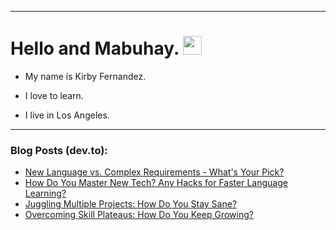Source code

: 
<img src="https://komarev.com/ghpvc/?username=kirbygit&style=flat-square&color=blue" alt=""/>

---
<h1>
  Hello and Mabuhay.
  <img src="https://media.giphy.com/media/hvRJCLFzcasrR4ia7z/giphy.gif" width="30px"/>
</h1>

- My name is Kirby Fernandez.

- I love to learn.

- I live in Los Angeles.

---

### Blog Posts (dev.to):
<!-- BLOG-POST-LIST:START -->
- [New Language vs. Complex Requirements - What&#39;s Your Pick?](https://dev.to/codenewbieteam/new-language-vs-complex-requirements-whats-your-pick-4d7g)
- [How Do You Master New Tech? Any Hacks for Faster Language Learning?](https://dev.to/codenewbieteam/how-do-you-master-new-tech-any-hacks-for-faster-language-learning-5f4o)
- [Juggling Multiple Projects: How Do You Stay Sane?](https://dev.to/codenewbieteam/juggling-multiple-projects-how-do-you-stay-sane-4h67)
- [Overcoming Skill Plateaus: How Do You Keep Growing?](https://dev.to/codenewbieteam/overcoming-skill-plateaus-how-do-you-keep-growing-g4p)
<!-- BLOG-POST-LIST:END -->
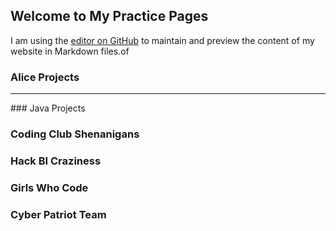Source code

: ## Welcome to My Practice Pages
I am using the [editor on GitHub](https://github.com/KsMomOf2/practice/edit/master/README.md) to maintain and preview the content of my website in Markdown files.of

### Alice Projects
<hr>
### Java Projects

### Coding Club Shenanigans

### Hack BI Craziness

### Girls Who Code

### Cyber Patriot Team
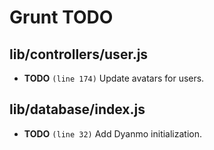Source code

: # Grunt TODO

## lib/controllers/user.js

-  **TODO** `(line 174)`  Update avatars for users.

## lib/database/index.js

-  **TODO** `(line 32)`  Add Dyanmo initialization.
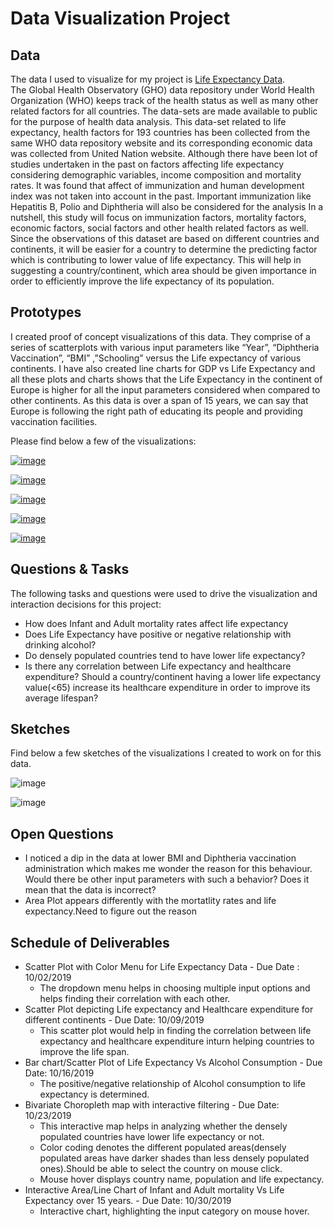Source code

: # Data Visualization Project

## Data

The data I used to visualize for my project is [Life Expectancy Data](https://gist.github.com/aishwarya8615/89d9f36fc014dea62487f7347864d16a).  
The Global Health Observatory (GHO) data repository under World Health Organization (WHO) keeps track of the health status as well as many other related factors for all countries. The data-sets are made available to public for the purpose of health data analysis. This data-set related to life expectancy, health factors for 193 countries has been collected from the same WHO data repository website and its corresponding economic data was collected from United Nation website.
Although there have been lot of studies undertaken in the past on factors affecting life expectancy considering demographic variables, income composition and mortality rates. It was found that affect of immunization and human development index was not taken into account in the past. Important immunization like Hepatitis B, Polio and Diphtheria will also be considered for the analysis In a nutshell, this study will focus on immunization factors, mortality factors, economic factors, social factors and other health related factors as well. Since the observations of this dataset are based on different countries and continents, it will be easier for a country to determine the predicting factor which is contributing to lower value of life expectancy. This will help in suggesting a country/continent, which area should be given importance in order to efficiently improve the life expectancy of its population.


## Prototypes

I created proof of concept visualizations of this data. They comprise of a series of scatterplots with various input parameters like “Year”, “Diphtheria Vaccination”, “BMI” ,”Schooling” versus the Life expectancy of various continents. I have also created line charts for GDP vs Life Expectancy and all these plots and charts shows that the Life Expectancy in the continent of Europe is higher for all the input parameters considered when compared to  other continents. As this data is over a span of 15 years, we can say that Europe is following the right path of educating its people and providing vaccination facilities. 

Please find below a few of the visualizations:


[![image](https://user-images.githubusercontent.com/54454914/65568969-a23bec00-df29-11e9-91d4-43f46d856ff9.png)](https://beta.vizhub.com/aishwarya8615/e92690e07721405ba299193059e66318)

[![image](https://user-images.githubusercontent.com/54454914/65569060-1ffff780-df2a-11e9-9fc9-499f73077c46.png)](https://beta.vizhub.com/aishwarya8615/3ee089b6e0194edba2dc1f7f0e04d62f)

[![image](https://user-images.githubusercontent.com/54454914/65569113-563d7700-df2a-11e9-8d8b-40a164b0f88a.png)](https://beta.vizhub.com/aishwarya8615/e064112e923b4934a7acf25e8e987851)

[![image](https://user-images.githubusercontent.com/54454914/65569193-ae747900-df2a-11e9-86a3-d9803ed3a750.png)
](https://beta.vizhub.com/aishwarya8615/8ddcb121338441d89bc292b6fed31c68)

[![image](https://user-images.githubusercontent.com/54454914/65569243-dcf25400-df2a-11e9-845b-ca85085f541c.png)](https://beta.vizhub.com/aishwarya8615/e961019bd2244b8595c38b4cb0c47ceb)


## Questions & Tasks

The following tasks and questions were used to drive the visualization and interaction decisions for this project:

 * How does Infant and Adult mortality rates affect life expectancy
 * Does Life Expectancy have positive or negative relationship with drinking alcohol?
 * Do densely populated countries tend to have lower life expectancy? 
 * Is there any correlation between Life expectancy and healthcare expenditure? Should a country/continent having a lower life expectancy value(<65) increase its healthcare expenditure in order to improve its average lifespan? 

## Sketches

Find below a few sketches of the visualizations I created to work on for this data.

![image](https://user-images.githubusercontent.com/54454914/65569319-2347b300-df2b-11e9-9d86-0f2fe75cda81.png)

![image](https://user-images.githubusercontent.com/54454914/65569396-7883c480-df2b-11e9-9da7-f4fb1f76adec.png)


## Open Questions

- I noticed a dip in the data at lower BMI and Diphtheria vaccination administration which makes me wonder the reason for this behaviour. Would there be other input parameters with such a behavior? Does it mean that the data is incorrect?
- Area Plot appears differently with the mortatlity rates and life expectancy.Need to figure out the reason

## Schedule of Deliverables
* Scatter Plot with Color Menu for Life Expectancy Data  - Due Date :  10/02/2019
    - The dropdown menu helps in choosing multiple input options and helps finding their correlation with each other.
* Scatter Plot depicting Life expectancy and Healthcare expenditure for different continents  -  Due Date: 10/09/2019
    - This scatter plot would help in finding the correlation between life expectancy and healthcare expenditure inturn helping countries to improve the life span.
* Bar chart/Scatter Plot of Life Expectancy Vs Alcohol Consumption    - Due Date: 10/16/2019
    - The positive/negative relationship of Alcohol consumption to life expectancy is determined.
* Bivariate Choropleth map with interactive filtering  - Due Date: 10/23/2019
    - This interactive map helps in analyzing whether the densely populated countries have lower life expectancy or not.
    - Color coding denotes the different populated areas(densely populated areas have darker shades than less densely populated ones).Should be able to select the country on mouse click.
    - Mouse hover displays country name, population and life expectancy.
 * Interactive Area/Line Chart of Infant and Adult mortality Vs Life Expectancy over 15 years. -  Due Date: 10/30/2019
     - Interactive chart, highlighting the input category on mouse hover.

══════

▶ _Work order_: Within the entries, find all lines that contain "created" and copy each one.

▶ _Response for this exercise_:
I created proof of concept visualizations of this data. They comprise of a series of scatterplots with various input parameters like “Year”, “Diphtheria Vaccination”, “BMI” ,”Schooling” versus the Life expectancy of various continents. I have also created line charts for GDP vs Life Expectancy and all these plots and charts shows that the Life Expectancy in the continent of Europe is higher for all the input parameters considered when compared to  other continents. As this data is over a span of 15 years, we can say that Europe is following the right path of educating its people and providing vaccination facilities. 
Find below a few sketches of the visualizations I created to work on for this data.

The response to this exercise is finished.